En la discografía de Violeta Parra hay una buena cantidad de obras maestras, pero “Gracias a la vida” reúne todos los requisitos para encabezar la lista. Su profundidad conceptual (un análisis complejo y completo de la existencia del ser humano y su papel en el mundo); la precisión de su letra, su estructura perfecta; la sencillez y belleza de su melodía, con ese tono de letanía repetitiva que sólo se rompe en el giro tierno de cada último verso; y esa manera desapasionada, casi narrativa, de interpretarla con su voz aguda, rasposa y quebradiza (¿No os recuerda al primer Dylan?), la convierten, no sé si en la mejor canción en española de la historia –como decidió un jurado de expertos hace unos años–, pero sí desde luego en una composición-interpretación fundamental.
Además, tiene el valor añadido de su carácter testamentario. Escrita en momentos bajos, y publicada en su último disco (una obra maestra en su conjunto) en 1966, poco después de un primer intento de suicidio, era la canción que, según el testimonio de su hermano Nicanor, más a menudo escuchaba y hacía escuchar a sus personas cercanas en los días anteriores a que se quitara la vida de un tiro el 5 de febrero de 1967.
Además de cantante y poeta, Violeta Parra fue también artista plástica, llegando a exponer en el pabellón de artes decorativas del museo del Louvre en 1964. “Hombre con guitarra”, arpillera con yute tintado, que figuró en aquella exposición.

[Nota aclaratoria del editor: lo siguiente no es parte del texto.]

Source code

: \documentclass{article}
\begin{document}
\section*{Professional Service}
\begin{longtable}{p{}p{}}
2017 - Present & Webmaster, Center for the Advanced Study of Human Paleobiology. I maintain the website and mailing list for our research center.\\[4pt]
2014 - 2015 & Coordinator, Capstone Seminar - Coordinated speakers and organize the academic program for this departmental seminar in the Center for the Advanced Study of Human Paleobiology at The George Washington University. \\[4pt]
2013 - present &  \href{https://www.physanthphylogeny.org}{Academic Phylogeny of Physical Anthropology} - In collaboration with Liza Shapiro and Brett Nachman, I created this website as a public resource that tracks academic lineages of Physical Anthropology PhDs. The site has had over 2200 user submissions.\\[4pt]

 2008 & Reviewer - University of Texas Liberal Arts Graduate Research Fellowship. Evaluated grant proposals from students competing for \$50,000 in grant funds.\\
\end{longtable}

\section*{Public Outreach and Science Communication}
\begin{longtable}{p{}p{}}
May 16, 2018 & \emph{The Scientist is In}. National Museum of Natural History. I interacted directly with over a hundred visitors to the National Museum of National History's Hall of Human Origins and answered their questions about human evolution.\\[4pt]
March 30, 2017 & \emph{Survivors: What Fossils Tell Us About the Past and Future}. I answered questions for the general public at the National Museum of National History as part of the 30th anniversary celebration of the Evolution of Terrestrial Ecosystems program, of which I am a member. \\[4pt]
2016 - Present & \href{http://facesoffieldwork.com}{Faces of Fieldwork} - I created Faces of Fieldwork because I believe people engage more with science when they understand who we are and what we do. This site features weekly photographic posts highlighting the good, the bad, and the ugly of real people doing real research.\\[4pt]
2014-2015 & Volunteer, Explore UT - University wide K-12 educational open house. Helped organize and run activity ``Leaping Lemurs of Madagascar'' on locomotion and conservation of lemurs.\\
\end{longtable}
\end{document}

NOTA: En youtube se encuentran más de 500 versiones de “Gracias a la vida”, y algunas, por distintos motivos, merecen la pena. Está, claro, la clásica de Mercedes Sosa, que popularizó la canción en el mundo, tan fiel, y sin embargo tan distinta a la original; la bienintencionada y entrañable de Joan Báez, la cursilita La Oreja de Van Gogh, e incluso la deprimente e insoportable de Plácido Domingo (¿por qué se empeñará alguien que domina perfectamente algo concreto en hacer otra cosa de la que no tiene ni puñetera idea?). Pero he encontrado una que me parece especialmente interesante. La cantan por, por orden de aparición: Isabel Parra (hija de Violeta), Tita Parra (nieta), María del Mar Bonet (la primera vez que la escucho cantar en castellano), Ana Belén y Javiera Parra (biznieta y fundadora del grupo de rock Javiera y los imposibles). Los dos guitarristas parece que son Ángel Parra y su hijo Ángel Antar Parra Orrego (hijo y nieto, respectivamente).
Entrada relacionada:
Un siglo de canciones: “All along the watchtower”


10 comentarios
Enero 9, 2009 a las 10:39 am
¡Qué bueno! ¿Qué más se puede añadir? Por cierto que -meando fuera del tiesto- suscribo al 100 % tu apreciación sobre don Plácido: a mí también me parece harto espantoso fuera de la ópera, no porque no deba salir de ella, sino porque no se le da bien otro estilo.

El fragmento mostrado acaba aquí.